I do direct sales and have been doing it for over a year and a half, and it is my full time income.
As I read your post, several thoughts came to my mind. What is your relationship like with your sponsor and upline? Can you turn to her for support and help? Does she just say "go make more phone calls" or does she actually equip you to book parties.
I hate phone calls too, and I just don't do them unless absolutely necessary, for something like customer service or follow-up. So, I completely understand when you say you hate calling people, esp. cold calling. I don't do that at all. Most of my parties are booked at parties and I train my team (30+ women now) to do the same. Since I learned how to do that, things have been MUCH better with my biz.
(BTW, I'm don't sell make-up, baskets, scrapbooking, jewelry, candles, nutrition supplements, etc - I'm not writing this post to promote my biz, so I'm not putting it here. You are welcome to PM me if you want to know more about it)
Direct sales is hard for many reasons, and one of the biggest is people saying "oh, you do THAT, that will never work." And there is so much expectation around you to fail. Even people that are "supportive" are supportive by telling you to stop if you are miserable.
I remember when I took my first breastfeeding class. The teacher said that when you are struggling that a supportive comment is NOT "oh, you tried, it is ok to quit now." A supportive comment is "I know this is tough, so what can I do to help? Or what do you need to be successful."
Am I saying don't quit, stick it out and continue to struggle? No. Something does need to change. You need more support from your upline. You need to reignite that reason you started in the first place. I am very passionate about direct sales as it has changed my life. (I'm a single mom of a 6 yr old and 4 yr old, and went through an unwanted divorce) Why is it working for me and harder for you? One thing could be that I found something that I'm completely passionate about. My products are fun, and actually improve lives and families. Having been through a failed marriage, I want to do whatever I can to help other families not go through that. Nothing against jewelry as I know your product is good, but I could not be successful selling Silpada. It just doesn't float my boat.

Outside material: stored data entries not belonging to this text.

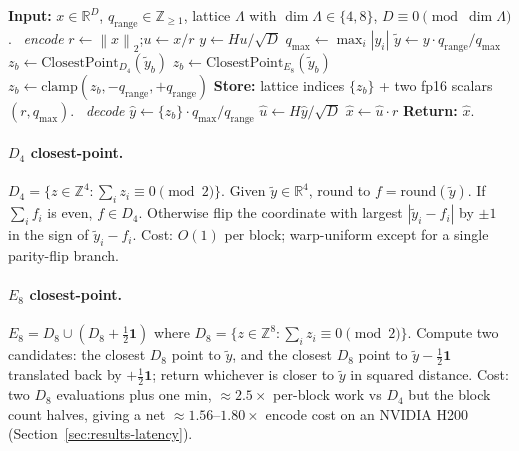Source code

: \documentclass[10pt,a4paper]{article}
\theoremstyle{definition}
\theoremstyle{plain}
\newcommand{\R}{\mathbb{R}}
\newcommand{\Z}{\mathbb{Z}}
\newcommand{\norm}[1]{\left\lVert#1\right\rVert}
\newcommand{\abs}[1]{\left\lvert#1\right\rvert}
\begin{document}
\begin{algorithm}[H]
\caption{\textsc{KakeyaLattice} encode/decode (single vector), parametric in $\Lambda \in \{D_4, E_8\}$}
\label{alg:pipeline}
\begin{algorithmic}[1]
\State \textbf{Input:} $x \in \R^D$, $q_\mathrm{range}\in\Z_{\geq 1}$,
       lattice $\Lambda$ with $\dim\Lambda \in\{4, 8\}$,
       $D \equiv 0 \pmod{\dim\Lambda}$.
\Statex \hrulefill\ \emph{encode} \hrulefill
\State $r \gets \norm{x}_2$;\quad $u \gets x / r$ 
\State $y \gets H u / \sqrt{D}$ 
\State $q_\mathrm{max} \gets \max_i |y_i|$ 
\State $\tilde y \gets y \cdot q_\mathrm{range}/q_\mathrm{max}$ 
    \State $z_b \gets \mathrm{ClosestPoint}_{D_4}(\tilde y_b)$ 
    \State $z_b \gets \mathrm{ClosestPoint}_{E_8}(\tilde y_b)$ 
  \EndIf
  \State $z_b \gets \mathrm{clamp}(z_b, -q_\mathrm{range}, +q_\mathrm{range})$
\EndFor
\State \textbf{Store:} lattice indices $\{z_b\}$ + two fp16 scalars $(r, q_\mathrm{max})$.
\Statex \hrulefill\ \emph{decode} \hrulefill
\State $\hat y \gets \{z_b\} \cdot q_\mathrm{max}/q_\mathrm{range}$ 
\State $\hat u \gets H \hat y / \sqrt{D}$ 
\State $\hat x \gets \hat u \cdot r$ 
\State \textbf{Return:} $\hat x$.
\end{algorithmic}
\end{algorithm}

\paragraph{$D_4$ closest-point.}
$D_4 = \{z \in \Z^4 : \sum_i z_i \equiv 0 \pmod 2\}$. Given
$\tilde y \in \R^4$, round to $f = \mathrm{round}(\tilde y)$. If
$\sum_i f_i$ is even, $f \in D_4$. Otherwise flip the coordinate
with largest $\abs{\tilde y_i - f_i}$ by $\pm 1$ in the sign of
$\tilde y_i - f_i$. Cost: $O(1)$ per block; warp-uniform except for
a single parity-flip branch.

\paragraph{$E_8$ closest-point.}
$E_8 = D_8 \cup (D_8 + \tfrac{1}{2}\mathbf{1})$ where
$D_8 = \{z \in \Z^8 : \sum_i z_i \equiv 0 \pmod 2\}$. Compute two
candidates: the closest $D_8$ point to $\tilde y$, and the closest
$D_8$ point to $\tilde y - \tfrac{1}{2}\mathbf{1}$ translated back
by $+\tfrac{1}{2}\mathbf{1}$; return whichever is closer to
$\tilde y$ in squared distance. Cost: two $D_8$ evaluations plus one
min, $\approx\!2.5\times$ per-block work vs $D_4$ but the block
count halves, giving a net $\approx 1.56$--$1.80\times$ encode cost
on an NVIDIA H200 (Section~\ref{sec:results-latency}).
\end{document}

So, maybe direct sales IS for you, and maybe what got you so excited was the potential that direct sales provides you, but the product is just not your niche.
Or maybe it isn't, and only you get to judge. You aren't a "quitter" if you stop, and you haven't failed. To me the question of whether to quit or not is "Can you get passionate, truly passionate about your product? And Can you find upline support where you can call and get regular coaching from them?"
As far as your inventory ($2000! - wow. It would be a painfully hard decision if I had had to put that much into it to start too - I carry a little bit, but not nearly that much), at bare minimum, Silpada should have a buyback program where you get 90% of your money back - I believe that is the law that companies of this type have that. Or sell it at a discount, and still get some profit off of it, but not your full profit.
I guess I feel like I've been rambling, and I'm not so sure I've been helpful. I did another company before the one I'm with now and I failed miserably and was in debt $5000 from it. This one is completely different. I make a profit at every party, and am building my team. I'm now in the top 2% of my company. I don't say that to brag, but to point out the difference of buying into the "dream" of direct sales vs. truly being passionate about what I'm doing now and my results are night at day. Direct sales can and DOES work, but it is also challenging.
Should you quit? I don't know. Was direct sales a mistake for you? No. You learned a lot about yourself, what you are comfortable with, maybe what some of your dreams are, and probably more. Maybe direct sales IS for you, but Silpada isn't. Only you can answer that. And yes, I hate cold calling too, so I don't do it - and I still have a calendar of 12+ parties for next month - without 1 cold call.
Hang in there. Either way you decide, it isn't wrong. You aren't making a mistake by staying and you aren't making a mistake by quitting. You are making a choice, a positive choice for you and your family. Go with that, and trust your gut.